La pétition demande notamment de prolonger la durée de la détention provisoire, actuellement limitée à 24 heures, à 48 heures. Une mesure qui permettrait de disposer de davantage de temps pour préserver les preuves et mener les investigations. La violence devrait aussi entraîner des conséquences concrètes. «Celui qui a semé le chaos le week-end doit expliquer pourquoi il ne s’est pas présenté au travail le lundi, et ne plus rester impuni», souligne Benjamin Mühlemann.
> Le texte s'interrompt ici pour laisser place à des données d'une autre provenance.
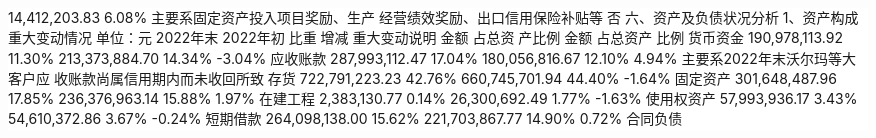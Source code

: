 14,412,203.83
6.08%
主要系固定资产投入项目奖励、生产
经营绩效奖励、出口信用保险补贴等
否
六、资产及负债状况分析
1、资产构成重大变动情况
单位：元
2022年末
2022年初
比重
增减
重大变动说明
金额
占总资
产比例
金额
占总资产
比例
货币资金
190,978,113.92
11.30%
213,373,884.70
14.34%
-3.04%
应收账款
287,993,112.47
17.04%
180,056,816.67
12.10%
4.94%
主要系2022年末沃尔玛等大客户应
收账款尚属信用期内而未收回所致
存货
722,791,223.23
42.76%
660,745,701.94
44.40%
-1.64%
固定资产
301,648,487.96
17.85%
236,376,963.14
15.88%
1.97%
在建工程
2,383,130.77
0.14%
26,300,692.49
1.77%
-1.63%
使用权资产
57,993,936.17
3.43%
54,610,372.86
3.67%
-0.24%
短期借款
264,098,138.00
15.62%
221,703,867.77
14.90%
0.72%
合同负债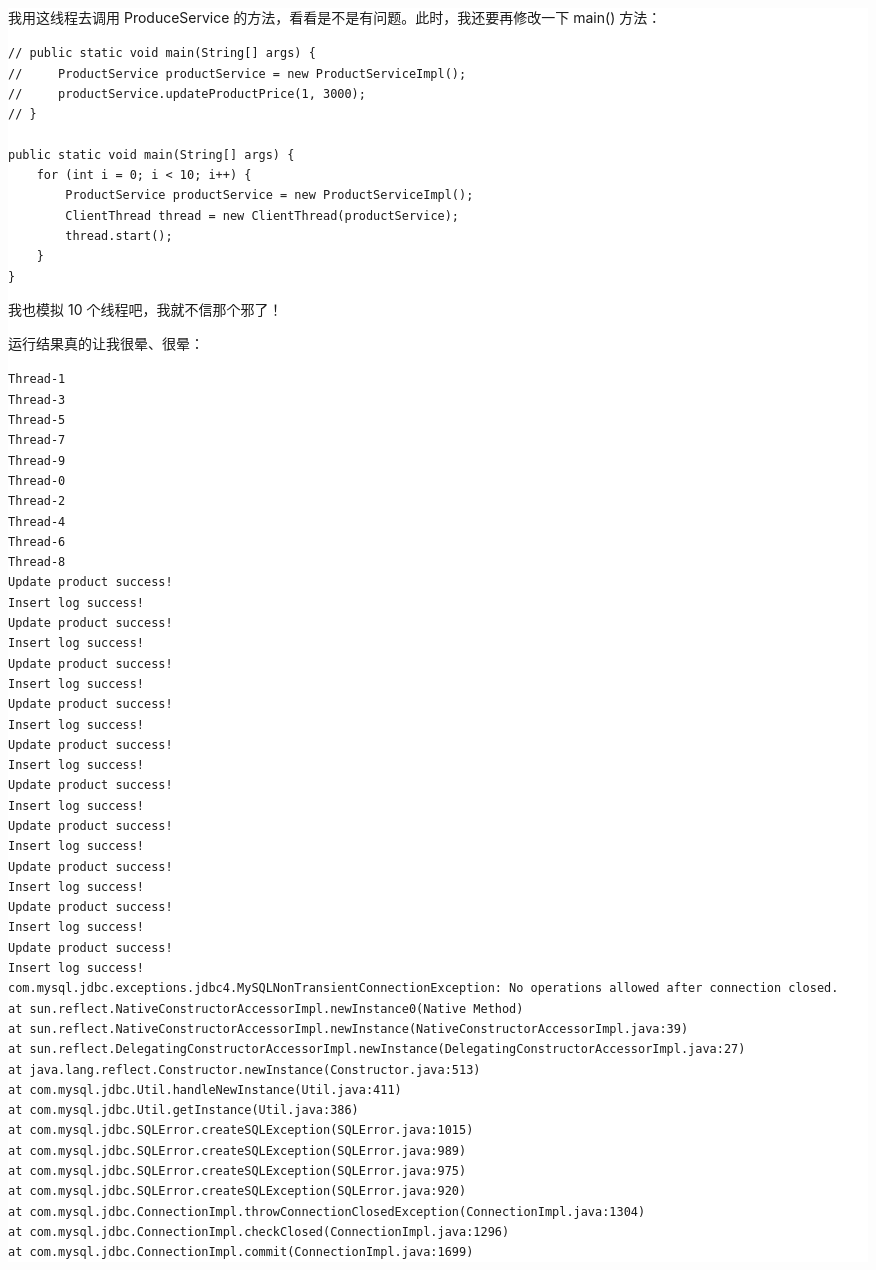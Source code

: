 我用这线程去调用 ProduceService 的方法，看看是不是有问题。此时，我还要再修改一下 main() 方法：

	// public static void main(String[] args) {
	//     ProductService productService = new ProductServiceImpl();
	//     productService.updateProductPrice(1, 3000);
	// }
	    
	public static void main(String[] args) {
	    for (int i = 0; i < 10; i++) {
	        ProductService productService = new ProductServiceImpl();
	        ClientThread thread = new ClientThread(productService);
	        thread.start();
	    }
	}

我也模拟 10 个线程吧，我就不信那个邪了！

运行结果真的让我很晕、很晕：

	Thread-1
	Thread-3
	Thread-5
	Thread-7
	Thread-9
	Thread-0
	Thread-2
	Thread-4
	Thread-6
	Thread-8
	Update product success!
	Insert log success!
	Update product success!
	Insert log success!
	Update product success!
	Insert log success!
	Update product success!
	Insert log success!
	Update product success!
	Insert log success!
	Update product success!
	Insert log success!
	Update product success!
	Insert log success!
	Update product success!
	Insert log success!
	Update product success!
	Insert log success!
	Update product success!
	Insert log success!
	com.mysql.jdbc.exceptions.jdbc4.MySQLNonTransientConnectionException: No operations allowed after connection closed.
	at sun.reflect.NativeConstructorAccessorImpl.newInstance0(Native Method)
	at sun.reflect.NativeConstructorAccessorImpl.newInstance(NativeConstructorAccessorImpl.java:39)
	at sun.reflect.DelegatingConstructorAccessorImpl.newInstance(DelegatingConstructorAccessorImpl.java:27)
	at java.lang.reflect.Constructor.newInstance(Constructor.java:513)
	at com.mysql.jdbc.Util.handleNewInstance(Util.java:411)
	at com.mysql.jdbc.Util.getInstance(Util.java:386)
	at com.mysql.jdbc.SQLError.createSQLException(SQLError.java:1015)
	at com.mysql.jdbc.SQLError.createSQLException(SQLError.java:989)
	at com.mysql.jdbc.SQLError.createSQLException(SQLError.java:975)
	at com.mysql.jdbc.SQLError.createSQLException(SQLError.java:920)
	at com.mysql.jdbc.ConnectionImpl.throwConnectionClosedException(ConnectionImpl.java:1304)
	at com.mysql.jdbc.ConnectionImpl.checkClosed(ConnectionImpl.java:1296)
	at com.mysql.jdbc.ConnectionImpl.commit(ConnectionImpl.java:1699)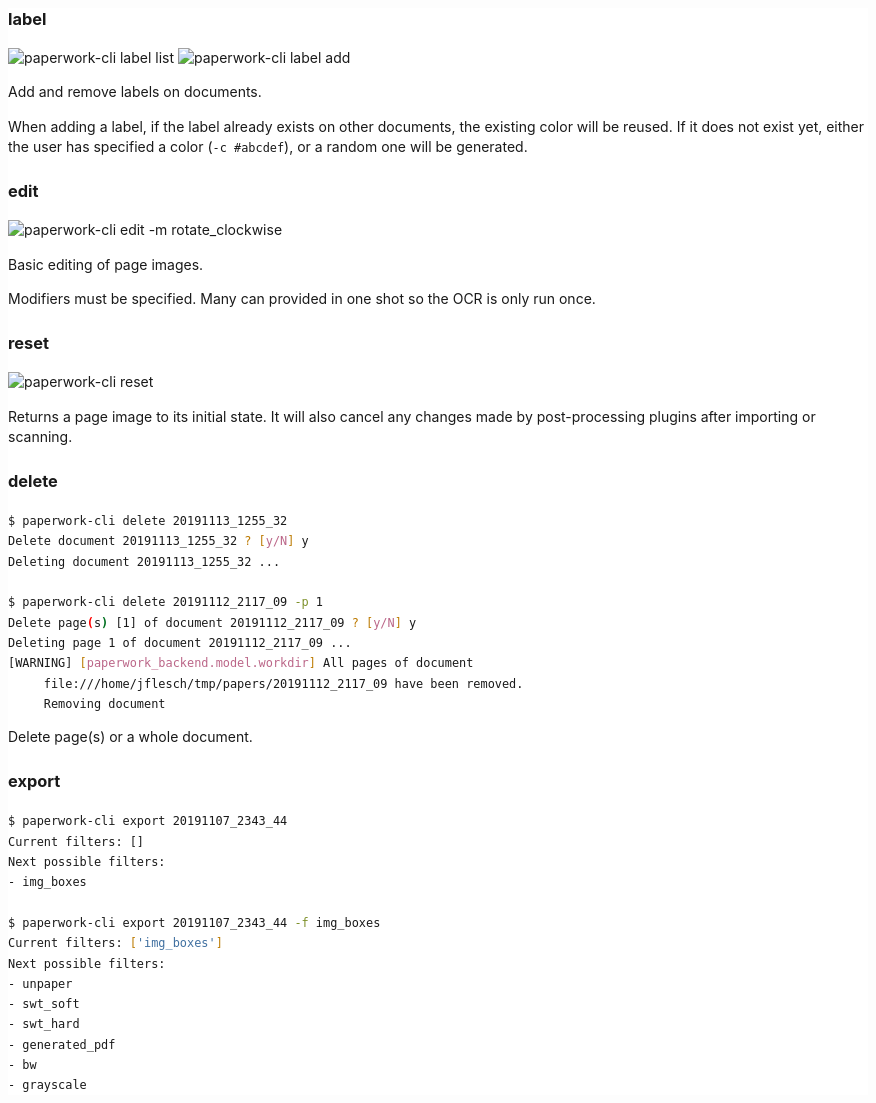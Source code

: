 
### label

![paperwork-cli label list](http://storage.sbg.cloud.ovh.net/v1/AUTH_6c4273c748b243c58df3f6942075e0c9/gitlab.gnome.org/paperwork-shell/label_1.png)
![paperwork-cli label add](http://storage.sbg.cloud.ovh.net/v1/AUTH_6c4273c748b243c58df3f6942075e0c9/gitlab.gnome.org/paperwork-shell/label_2.png)

Add and remove labels on documents.

When adding a label, if the label already exists on other documents,
the existing color will be reused. If it does not exist yet, either
the user has specified a color (`-c #abcdef`), or a random one will be
generated.


### edit

![paperwork-cli edit -m rotate\_clockwise](http://storage.sbg.cloud.ovh.net/v1/AUTH_6c4273c748b243c58df3f6942075e0c9/gitlab.gnome.org/paperwork-shell/edit.gif)

Basic editing of page images.

Modifiers must be specified. Many can provided in one shot so the OCR is only
run once.


### reset

![paperwork-cli reset](http://storage.sbg.cloud.ovh.net/v1/AUTH_6c4273c748b243c58df3f6942075e0c9/gitlab.gnome.org/paperwork-shell/reset.gif)

Returns a page image to its initial state. It will also cancel any changes made
by post-processing plugins after importing or scanning.


### delete

```sh
$ paperwork-cli delete 20191113_1255_32
Delete document 20191113_1255_32 ? [y/N] y
Deleting document 20191113_1255_32 ...

$ paperwork-cli delete 20191112_2117_09 -p 1
Delete page(s) [1] of document 20191112_2117_09 ? [y/N] y
Deleting page 1 of document 20191112_2117_09 ...
[WARNING] [paperwork_backend.model.workdir] All pages of document
     file:///home/jflesch/tmp/papers/20191112_2117_09 have been removed.
     Removing document
```

Delete page(s) or a whole document.


### export

```sh
$ paperwork-cli export 20191107_2343_44
Current filters: []
Next possible filters:
- img_boxes

$ paperwork-cli export 20191107_2343_44 -f img_boxes
Current filters: ['img_boxes']
Next possible filters:
- unpaper
- swt_soft
- swt_hard
- generated_pdf
- bw
- grayscale
```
«Arriver avec une masse et le visage cagoulé ne défend aucune cause, mais recherche la confrontation et la violence, affirme le conseiller national PLR Christian Wasserfallen. Un Etat qui détourne le regard perd son autorité. Nous ne devons pas laisser faire.»

La politique doit agir

Selon le PLR, les instruments de l’Etat de droit doivent en outre être renforcés face aux auteurs de violences extrémistes. Les services de renseignement et la police devraient disposer de compétences accrues pour les surveiller. «Il est inacceptable que des individus connus des autorités puissent se mobiliser librement jusqu’à ce que des débordements surviennent, écrit le parti dans un communiqué. Les services de renseignement et les autorités de sécurité doivent intervenir en amont plutôt que dresser le constat des dégâts après coup.»

«Les casseurs entravent la liberté de la population et des commerçants, et prennent les villes en otage, insiste le coprésident du PLR. Ils ne peuvent pas simplement se retrancher derrière les droits de la personnalité ou la protection des données.»

La tolérance zéro doit s’appliquer aux agressions contre les policiers, qui doivent être poursuivies d’office. «Les violences contre les personnes, les attaques contre les forces de l’ordre et les destructions de biens ne sont pas des infractions mineures, rappelle la conseillère nationale PLR Jacqueline de Quattro. Quiconque s’en prend à notre Etat de droit doit en subir des conséquences tangibles, rapides et conséquentes.» Un Etat qui détourne le regard perd son autorité. La politique doit désormais agir.